Barclays predicts Ghana will exceed debt reduction goals 3 years ahead
Ghana is expected to surpass its debt reduction goals by three years, with the country’s debt-to-GDP ratio expected to decrease to 54 per cent as of January 2025, as per the new analysis by Barclays Plc.
If confirmed, this would put Ghana well prior to the 2028 goal aligned with the International Monetary Fund (IMF) as part of a $3 billion bailout package.
In correspondence with clients, Barclays economists Michael Kafe and Andreas Kolbe credited the significant progress to better-than-expected economic development an budgetary discipline. The analysts wrote that “Ghana’s public debt has eased earlier than expected, largely due to a bigger economy and fiscal restraint.” The Bank of Ghana is set to publish data in the coming two weeks.
The projected drop in the debt ratio represents a major achievement for the country, which only two years ago failed to meet debt obligations, prompting the government to seek IMF assistance. Since then, Ghana has undertaken significant budgetary reforms to strengthen the economic.
President John Dramani Mahama, who claimed victory in a decisive elections in the December 2024, has promised to form the foundation of his government’s economic reform program on prudent financial management.
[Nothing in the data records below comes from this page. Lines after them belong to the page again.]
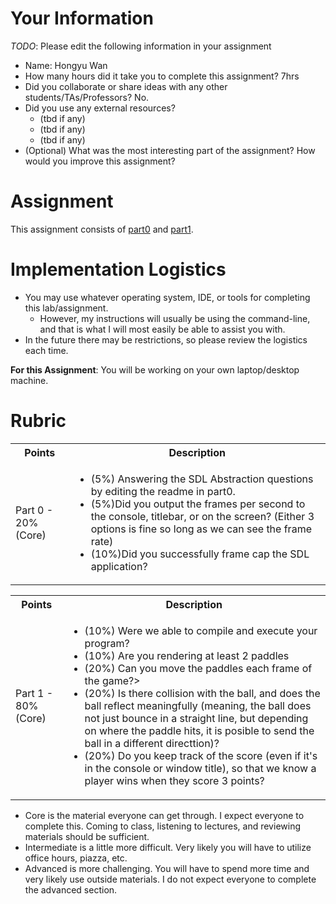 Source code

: # Your Information

*TODO*: Please edit the following information in your assignment

* Name: Hongyu Wan
* How many hours did it take you to complete this assignment? 7hrs
* Did you collaborate or share ideas with any other students/TAs/Professors? No.
* Did you use any external resources? 
  * (tbd if any)
  * (tbd if any)
  * (tbd if any)
* (Optional) What was the most interesting part of the assignment? How would you improve this assignment?

# Assignment

This assignment consists of [part0](./part0) and [part1](./part1).

# Implementation Logistics

- You may use whatever operating system, IDE, or tools for completing this lab/assignment.
	- However, my instructions will usually be using the command-line, and that is what I will most easily be able to assist you with.
- In the future there may be restrictions, so please review the logistics each time.

**For this Assignment**: You will be working on your own laptop/desktop machine.

# Rubric

<table>
  <tbody>
    <tr>
      <th>Points</th>
      <th align="center">Description</th>
    </tr>
    <tr>
      <td>Part 0 - 20% (Core)</td>
      <td align="left"><ul><li>(5%) Answering the SDL Abstraction questions by editing the readme in part0.</li><li>(5%)Did you output the frames per second to the console, titlebar, or on the screen? (Either 3 options is fine so long as we can see the frame rate)</li><li>(10%)Did you successfully frame cap the SDL application?</li></ul></td>
    </tr>
    <tr>
  </tbody>
</table>

<table>
  <tbody>
    <tr>
      <th>Points</th>
      <th align="center">Description</th>
    </tr>
    <tr>
      <td>Part 1 - 80% (Core)</td>
      <td align="left"><ul><li>(10%) Were we able to compile and execute your program?</li><li>(10%) Are you rendering at least 2 paddles</li><li>(20%) Can you move the paddles each frame of the game?></li><li>(20%) Is there collision with the ball, and does the ball reflect meaningfully (meaning, the ball does not just bounce in a straight line, but depending on where the paddle hits, it is posible to send the ball in a different directtion)?</li><li>(20%) Do you keep track of the score (even if it's in the console or window title), so that we know a player wins when they score 3 points?</li></ul></td>
    </tr>
  </tbody>
</table>

* Core is the material everyone can get through. I expect everyone to complete this. Coming to class, listening to lectures, and reviewing materials should be sufficient.
* Intermediate is a little more difficult. Very likely you will have to utilize office hours, piazza, etc.
* Advanced is more challenging. You will have to spend more time and very likely use outside materials. I do not expect everyone to complete the advanced section.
His government is targeting a sharp aiming to significantly cut the budget deficit from 7.9 per cent of GDP in 2024 to 3.1 per cent this year.
Regardless a slight month-on-month increase in the total debt stock to GH₵755 billion (about $57.4 billion) in January, the country’s expanding economy is helping reduce debt servicing burden. The increase in debt was mainly due to fresh domestic borrowing of GH₵10 billion and a 4 per cent depreciation of the Ghana cedi against the US dollar. However, Ghana’s nominal GDP is projected to increase to around GH₵1.4 trillion in 2025, up close to GHS1.2 trillion in the previous year, reducing the debt-to-GDP ratio further.
The analysts by the Barclays warned that public debt may temporarily increase if the government boost investment in key projects . Kafe and Kolbe noted that “Although Ghana is making progress, public debt could increase again as the administration scales up expenditure for key initiatives,”
As per the IMF programme, Ghana is must bring its debt-to-GDP ratio to 55 per cent by 2028. The nation’s initial success of this target will likely restore investors trust and indicate economic resilience after years of instability. The government must sustain development push, partners and international investors as it focus on building success, drive growth and safeguard fiscal stability.